Je n'avais pas aimé le film de Cukor à cause de ce côté introspectif, très typique des années 1950 et de leur vogue pour la psychanalyse, pour cette raison (et aussi car je ne suis pas fan de Judy Garland).
Au niveau scénario, les deux films sont très proches, avec des rebondissements assez similaires. Mais Wellman n'en rajoute pas dans le glamour et reste toujours assez proche de la réalité. Avec, il faut le dire, un gros avantage : Wellman filme la Californie des années 1930. Celle d'avant le smog. Celle où même à Hollywood, on pouvait voir nettement les collines et l'Océan pacifique. Même les classiques plans de nuit montrant la ville depuis Mulholland Drive révèlent une agglomération encore à taille relativement humaine.
Malgré cela, on partage l'émerveillement d'Esther devant les rues, véritables décors de théâtre, toutes pimpantes, puis l'on retombe dans la dure réalité avec le garnis dans lequel elle végète quelques mois. Même la lune de miel en caravane garde quelque chose d'un peu suranné. Mais l'analyse de la fabrique des stars est déjà là, et elle est d'ailleurs plus acerbe que le film de Cukor : panneaux rappelant aux candidats de casting qu'ils ont une chance sur 10 000 d'être pris ; agent cynique tout occupé à remodeler la success story pour la vendre au public....

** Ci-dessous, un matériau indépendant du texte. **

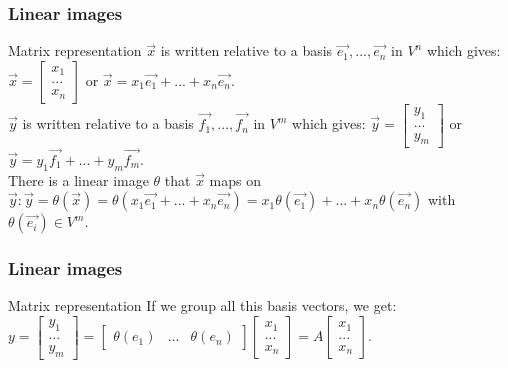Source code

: \begin{frame}
	\frametitle{Linear images}
	\begin{block}{Matrix representation}
		$\overrightarrow{x}$ is written relative to a basis $\overrightarrow{e_1},...,\overrightarrow{e_n}$ in $V^n$ which gives: $\overrightarrow{x}=\begin{bmatrix}
		x_1\\...\\x_n
		\end{bmatrix}$ or $ \overrightarrow{x}=x_1\overrightarrow{e_1}+...+x_n\overrightarrow{e_n}$.\\ $\overrightarrow{y}$ is written relative to a basis $\overrightarrow{f_1},...,\overrightarrow{f_n}$ in $V^m$ which gives: $\overrightarrow{y}=\begin{bmatrix}
		y_1\\...\\y_m
		\end{bmatrix}$ or $ \overrightarrow{y}=y_1\overrightarrow{f_1}+...+y_m\overrightarrow{f_m}$. \\
		There is a linear image $\theta$ that $\overrightarrow{x}$ maps on $\overrightarrow{y}:\overrightarrow{y}=\theta(\overrightarrow{x})=\theta(x_1\overrightarrow{e_1}+...+x_n\overrightarrow{e_n})=x_1\theta(\overrightarrow{e_1})+...+x_n\theta(\overrightarrow{e_n})$ with $\theta(\overrightarrow{e_i})\in V^m$.
	\end{block}
\end{frame}

\begin{frame}
	\frametitle{Linear images}
	\begin{block}{Matrix representation}
		If we group all this basis vectors, we get: $y=\begin{bmatrix}
		y_1\\...\\y_m \end{bmatrix}=\begin{bmatrix}
		\theta(e_1) & ... & \theta(e_n)
		\end{bmatrix}\begin{bmatrix}
		x_1\\...\\x_n
		\end{bmatrix}=A\begin{bmatrix}
		x_1\\...\\x_n
		\end{bmatrix}$.\\
		\vspace{4mm}
	\end{block}
\end{frame}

Pourtant, ce film n'est pas geignard, du genre "nous, les pauvres célébrités". Il veut plutôt mettre le public face à lui-même : ce même public qui adulait Norman Maine le voue aux gémonies et met à sa place Vicky Lester. Les mêmes fans qui commentent la mort de Maine en disant à sa veuve "He wasn't that much". Ce que cherche à faire Wellman, ce n'est pas à faire partager au public la vie des stars et raconter leurs misères. C'est bien à coller une belle giffle au public.
La direction d'acteurs est fort efficace, et Janet Gaynor (pourquoi n'arrive-je jamais à retenir son nom ?) est parfaite pour le rôle. Rien d'étonnant à ce qu'elle ait obtenu l'Oscar.
On retrouve dans ce film la même veine que dans "La joyeuse suicidée" : une satire sociale acerbe. Mais si le film avec Carole Lombard était une comédie légère, ici Wellman joue sur la tragédie. On se doute que quelque chose de tragique se noue, et Dieu merci, la musique énervante de Max Steiner n'arrive pas à saboter cette intensité.
Il y a aussi cette magnifique idée de commencer le film en projetant une page de script, puis en montrant l'image mise en scène, idée reprise à la toute fin, qui crée un effet de distanciation que l'on retrouve à plusieurs moments du film en voyant des comédiens jouer les barmaid des acteurs, les petites mains, etc...
Au niveau formel, la mise en scène est efficace, avec toujours ce sens du cadrage. Il y a d'ailleurs une progression esthétique au cours du film. Le début fait très kammerspiel, on pense au muet. Au fur et à mesure, on se rapproche des codes du parlant. Bon, la couleur est assez moche, c'est du Technicolor, dont on ne retiendra que le coucher de soleil de la fin.
"A star is born", 1937, c'est l'original. Moins glamour, plus poignant, plus réaliste que le film de Cukor. J'achète.